The Mudcat Café TM
Thread #22617 Message #3344298
Posted By: Jim Carroll
28-Apr-12 - 03:49 AM
Thread Name: Origin: High Germany
Subject: RE: Origin: High Germany
"I didn't mention skill or novelists."
You said ".....like most literature, is pure fiction," which I took to be a reference to novelists - what else?
As far as I am concerned, this discussion centres around your definitive, sweeping and often dismissive suggestion that the (English) folk did not make their songs, but contracted them out for
professionals to make for them (because they were too busy....).
This, to me, is total nonsense which flies in the face of everything we know (or we think we know) about our song traditions, and without proof, which you have singularly failed to provide; presented as it is, it is little more than arrogant flag-flying.

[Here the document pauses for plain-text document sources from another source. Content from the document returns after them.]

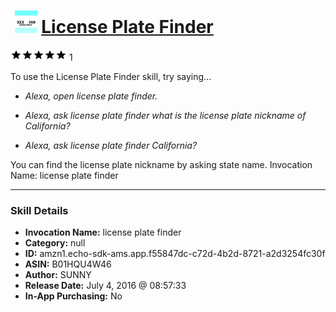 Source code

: # &nbsp;<img src="skill_icon" alt="License Plate Finder icon" width="36"> [License Plate Finder](http://alexa.amazon.com/#skills/amzn1.echo-sdk-ams.app.f55847dc-c72d-4b2d-8721-a2d3254fc30f)
![5 stars](../../images/ic_star_black_18dp_1x.png)![5 stars](../../images/ic_star_black_18dp_1x.png)![5 stars](../../images/ic_star_black_18dp_1x.png)![5 stars](../../images/ic_star_black_18dp_1x.png)![5 stars](../../images/ic_star_black_18dp_1x.png) 1

To use the License Plate Finder skill, try saying...

* *Alexa, open license plate finder.*

* *Alexa, ask license plate finder what is the license plate nickname of California?*

* *Alexa, ask license plate finder California?*

You can find the license plate nickname by asking state name.
Invocation Name: license plate finder

***

### Skill Details

* **Invocation Name:** license plate finder
* **Category:** null
* **ID:** amzn1.echo-sdk-ams.app.f55847dc-c72d-4b2d-8721-a2d3254fc30f
* **ASIN:** B01HQU4W46
* **Author:** SUNNY
* **Release Date:** July 4, 2016 @ 08:57:33
* **In-App Purchasing:** No
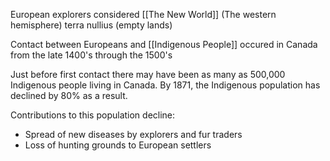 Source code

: European explorers considered [[The New World]] (The western hemisphere) terra nullius (empty lands)

Contact between Europeans and [[Indigenous People]] occured in Canada from the late 1400's through the 1500's

Just before first contact there may have been as many as 500,000 Indigenous people living in Canada. By 1871, the Indigenous population has declined by 80% as a result.

Contributions to this population decline:
- Spread of new diseases by explorers and fur traders
- Loss of hunting grounds to European settlers
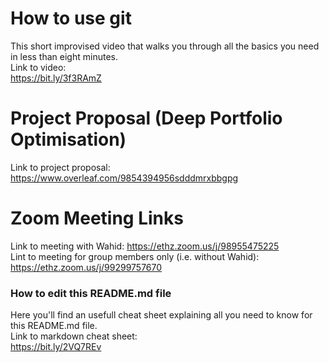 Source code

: # How to use git
This short improvised video that walks you through all the basics you need in less than eight minutes.  
Link to video:  
https://bit.ly/3f3RAmZ

# Project Proposal (Deep Portfolio Optimisation)
Link to project proposal:  https://www.overleaf.com/9854394956sdddmrxbbgpg

# Zoom Meeting Links
Link to meeting with Wahid: https://ethz.zoom.us/j/98955475225  
Lint to meeting for group members only (i.e. without Wahid): https://ethz.zoom.us/j/99299757670  
### How to edit this README.md file
Here you'll find an usefull cheat sheet explaining all you need to know for this README.md file.  
Link to markdown cheat sheet:  
https://bit.ly/2VQ7REv


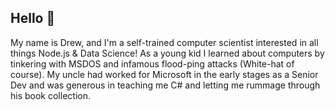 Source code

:## Hello 👋

My name is Drew, and I'm a self-trained computer scientist interested in all things Node.js & Data Science! As a young kid I learned about computers by tinkering with MSDOS and infamous flood-ping attacks (White-hat of course). My uncle had worked for Microsoft in the early stages as a Senior Dev and was generous in teaching me C# and letting me rummage through his book collection.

You have compounded this arrogance with your inclusion of most of the other folk disciplines (in case you claim I am misrepresenting you - in full "Sorry, Jim, this is just not true, except one would presume with folk painting, much of the rest originated in high art! Or certainly higher than the common folk, sophisticated sources in other words. Dances in particular.")
You have accompanied your claims with derisory terms like "Merrie England" and whistling ploughboys" - patronising at best, downright insulting on occasion (especially when accompanied by statements of how long you have been at it, as if the rest of us have only just come on board and are still looking for our cabins).
The only thing we know for certain about the making of our traditional songs is that we have not the faintest idea who made the vast majority of them.
We are pretty certain that 'ordinary people' (that appalling term which is sometimes used to describe often very extraordinary people) all over the world, made songs and tales to describe their lives, experiences, beliefs, values, aspirations..... There is no reason whatever that this should not include 'ordinary' English people.
Your claims, if accepted, would lay waste to most of the folk song scholarship of the 20th century. What is needed is documented proof, not the might-have-beens and perhapses we have been given so far.
"The word 'hack' I personally feel is unfair."
Then you should use another term for them - and parhaps give us a little more information on who they were and what were their backgounds - I have failed to find any so far and, beyong vague claims, you haven't been very forthcoming.
You accuse me of misrepresenting what you say - I haven't, not deliberately anyway, but I do find much of what you do say confusingly contradictory.
"Just teasing ya."
Just as well Lighter - we have some idea of where Shakespere went to for his references.